Wondering how Lily is coping without her friend Tina? And yes, I had a friend who lost a horse in similar circumstances years ago - suddenly decided to eat the shavings/chips used for his bedding, the vet suggested that the horse had been searching out bits of hay that had fallen from his haynet and mixed with the bedding. Since then I have never used shavings/wood anything for my horses.


----------



## MountainWoman (Mar 16, 2014)

Tina,

So very sorry for your loss and sending you prayers.


----------



##  (Mar 16, 2014)

Well, she knew LOVE and CARING at the end, so you gave her the best she could have had. Some people just don't understand the does and don'ts and what it takes to keep a horse healthy and happy. So sorry you had to experience this. Sending lots of {{{{{HUGS}}}}}.


----------



## little lady (Mar 16, 2014)

So sorry for your loss...she knew what loves was when living with you.


----------



## happy appy (Mar 16, 2014)

Anna they weren't eating the stall shavings/chips, they were eating the barn for food. There was no hay or water found on the property. They were eating any boards that they could reach and bite and eating snow and any puddles that would melt. They normally had a mud pond but the cold temps froze that in Nov this winter.


----------



## MountainWoman (Mar 16, 2014)

Tina, what a sad story. You were her angel on Earth.


----------



##  (Mar 16, 2014)

OMG! Oh Tina, I'm so glad you were there be a rescue for what must have been a starving soul.

Give yourself a BIG HUG, for giving this little one a pleasant end to her life -- knowing she was loved and cherished.


----------



## AnnaC (Mar 16, 2014)

Oh Tina that is terrible!! No wonder they both looked so happy and contented to be with you in those pictures you posted of them earlier in this thread. I'm so glad that Daisy finally knew what it was like to be loved and cared for before she crossed Rainbow Bridge.

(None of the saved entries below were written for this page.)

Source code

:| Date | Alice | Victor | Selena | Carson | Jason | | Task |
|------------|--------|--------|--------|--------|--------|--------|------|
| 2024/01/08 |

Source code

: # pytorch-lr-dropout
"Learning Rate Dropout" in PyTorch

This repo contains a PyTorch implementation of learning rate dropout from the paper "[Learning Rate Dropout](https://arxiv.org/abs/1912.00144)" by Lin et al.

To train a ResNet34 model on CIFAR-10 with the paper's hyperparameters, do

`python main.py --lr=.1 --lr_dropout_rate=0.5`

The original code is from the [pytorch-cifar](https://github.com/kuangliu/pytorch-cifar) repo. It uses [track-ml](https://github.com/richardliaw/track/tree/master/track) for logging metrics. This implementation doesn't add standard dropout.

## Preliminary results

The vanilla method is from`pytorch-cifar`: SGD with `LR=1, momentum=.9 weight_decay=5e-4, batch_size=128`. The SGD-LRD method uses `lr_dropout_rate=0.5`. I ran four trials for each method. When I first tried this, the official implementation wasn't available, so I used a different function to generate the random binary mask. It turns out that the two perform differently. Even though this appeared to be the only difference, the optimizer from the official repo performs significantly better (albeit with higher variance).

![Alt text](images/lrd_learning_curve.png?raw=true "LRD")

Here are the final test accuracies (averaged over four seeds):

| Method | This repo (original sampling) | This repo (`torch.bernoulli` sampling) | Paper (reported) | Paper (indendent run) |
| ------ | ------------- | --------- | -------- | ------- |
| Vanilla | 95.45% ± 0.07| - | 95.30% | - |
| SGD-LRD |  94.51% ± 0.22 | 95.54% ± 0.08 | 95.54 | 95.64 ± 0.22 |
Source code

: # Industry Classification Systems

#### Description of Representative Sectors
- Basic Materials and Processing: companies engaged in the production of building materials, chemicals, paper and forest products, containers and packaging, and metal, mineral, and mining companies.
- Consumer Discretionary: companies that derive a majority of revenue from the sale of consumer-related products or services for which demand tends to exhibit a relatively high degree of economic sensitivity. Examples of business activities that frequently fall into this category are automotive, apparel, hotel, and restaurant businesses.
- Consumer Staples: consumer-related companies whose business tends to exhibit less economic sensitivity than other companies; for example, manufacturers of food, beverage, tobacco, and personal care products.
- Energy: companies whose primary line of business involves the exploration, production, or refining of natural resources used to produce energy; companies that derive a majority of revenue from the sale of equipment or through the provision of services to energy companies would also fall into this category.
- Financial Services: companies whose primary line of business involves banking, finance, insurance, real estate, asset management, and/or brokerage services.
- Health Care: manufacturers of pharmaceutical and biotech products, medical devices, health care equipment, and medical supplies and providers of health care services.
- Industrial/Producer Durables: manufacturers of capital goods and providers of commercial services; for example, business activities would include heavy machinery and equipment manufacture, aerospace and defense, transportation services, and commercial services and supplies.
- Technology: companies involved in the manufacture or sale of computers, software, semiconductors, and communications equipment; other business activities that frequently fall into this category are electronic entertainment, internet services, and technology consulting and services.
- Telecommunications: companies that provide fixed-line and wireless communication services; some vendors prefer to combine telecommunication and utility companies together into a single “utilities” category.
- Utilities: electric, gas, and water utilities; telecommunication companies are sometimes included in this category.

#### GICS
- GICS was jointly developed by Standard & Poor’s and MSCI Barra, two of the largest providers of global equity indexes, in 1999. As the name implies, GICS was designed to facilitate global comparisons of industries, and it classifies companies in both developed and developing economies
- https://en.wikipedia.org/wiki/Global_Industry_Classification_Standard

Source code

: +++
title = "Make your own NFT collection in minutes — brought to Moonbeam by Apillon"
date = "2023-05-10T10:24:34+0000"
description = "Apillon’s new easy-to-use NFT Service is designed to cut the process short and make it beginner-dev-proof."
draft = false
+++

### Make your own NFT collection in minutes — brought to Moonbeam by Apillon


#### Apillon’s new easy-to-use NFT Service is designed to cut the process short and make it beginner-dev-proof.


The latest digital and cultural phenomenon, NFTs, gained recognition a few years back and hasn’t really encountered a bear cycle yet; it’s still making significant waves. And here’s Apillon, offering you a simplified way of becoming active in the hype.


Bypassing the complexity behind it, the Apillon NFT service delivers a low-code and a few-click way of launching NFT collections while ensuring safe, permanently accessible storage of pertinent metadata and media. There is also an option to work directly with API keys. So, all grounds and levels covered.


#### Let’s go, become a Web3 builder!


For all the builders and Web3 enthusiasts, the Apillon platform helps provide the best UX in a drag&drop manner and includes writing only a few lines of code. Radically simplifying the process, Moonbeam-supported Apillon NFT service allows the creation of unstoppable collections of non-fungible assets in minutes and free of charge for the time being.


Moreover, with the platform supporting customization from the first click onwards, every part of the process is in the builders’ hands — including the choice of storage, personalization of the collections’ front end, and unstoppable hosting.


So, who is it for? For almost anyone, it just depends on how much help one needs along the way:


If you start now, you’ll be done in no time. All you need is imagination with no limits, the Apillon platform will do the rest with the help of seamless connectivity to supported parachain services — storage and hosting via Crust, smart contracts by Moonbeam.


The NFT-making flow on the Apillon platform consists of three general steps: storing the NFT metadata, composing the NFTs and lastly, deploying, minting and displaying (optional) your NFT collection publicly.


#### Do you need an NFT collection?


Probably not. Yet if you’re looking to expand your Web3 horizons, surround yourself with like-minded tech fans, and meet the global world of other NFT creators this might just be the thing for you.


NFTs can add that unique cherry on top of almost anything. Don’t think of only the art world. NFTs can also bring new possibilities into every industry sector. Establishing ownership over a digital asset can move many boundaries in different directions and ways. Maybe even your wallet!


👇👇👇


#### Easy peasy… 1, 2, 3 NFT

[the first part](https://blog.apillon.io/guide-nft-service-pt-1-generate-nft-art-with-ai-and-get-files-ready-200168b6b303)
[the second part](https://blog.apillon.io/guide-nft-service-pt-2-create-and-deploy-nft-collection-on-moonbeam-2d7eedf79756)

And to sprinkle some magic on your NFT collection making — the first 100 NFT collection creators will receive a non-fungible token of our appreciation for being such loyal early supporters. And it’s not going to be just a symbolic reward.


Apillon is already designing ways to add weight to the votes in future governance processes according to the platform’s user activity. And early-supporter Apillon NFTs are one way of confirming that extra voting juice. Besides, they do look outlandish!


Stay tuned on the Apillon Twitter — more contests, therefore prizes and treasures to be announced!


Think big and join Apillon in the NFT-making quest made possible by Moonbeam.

More ((((HUGS)))) for you and sweet Lily!


----------



## happy appy (Mar 18, 2014)

I will be cycling the mares through the stall on the other side of Lily until one if them starts to pull ahead in the foaling race.


----------



##  (Mar 18, 2014)

Lots of happy ladies just grazing their stalls!


----------



## happy appy (Mar 18, 2014)

I try to have them in between 330-4 at night and out by 730-8 in the mornings cam time. The cams are up when they are in and off when they are out right now until they get closer.


----------



##  (Mar 19, 2014)

Everything nice and quiet.


----------



## happy appy (Mar 20, 2014)

I have 2 girls sitting at day 320 today. The Donkey Lily is huge! Smile has a good start to an udder. Everyone has white milk. I am testing the ph and will update anything that is looking good. I have everyone packed into the barn right now. The weather is terrible with snow, hail, freezing rain and high winds and flooding so I can't use part of my barn so some are doubled up in the foaling stalls.

Ph is still sitting around the 7.8 mark. Only really difference is that Lily's milk is sticky.


----------



## Silver City Heritage Farmstead (Mar 20, 2014)

Happy happy, sent you a pm.

Good to know everyone at your place is moving along normally, in spite of it all.


----------



## misty'smom (Mar 20, 2014)

Thanks for the update on your girls! I've been checking in almost every night to see how all the mares are doing!!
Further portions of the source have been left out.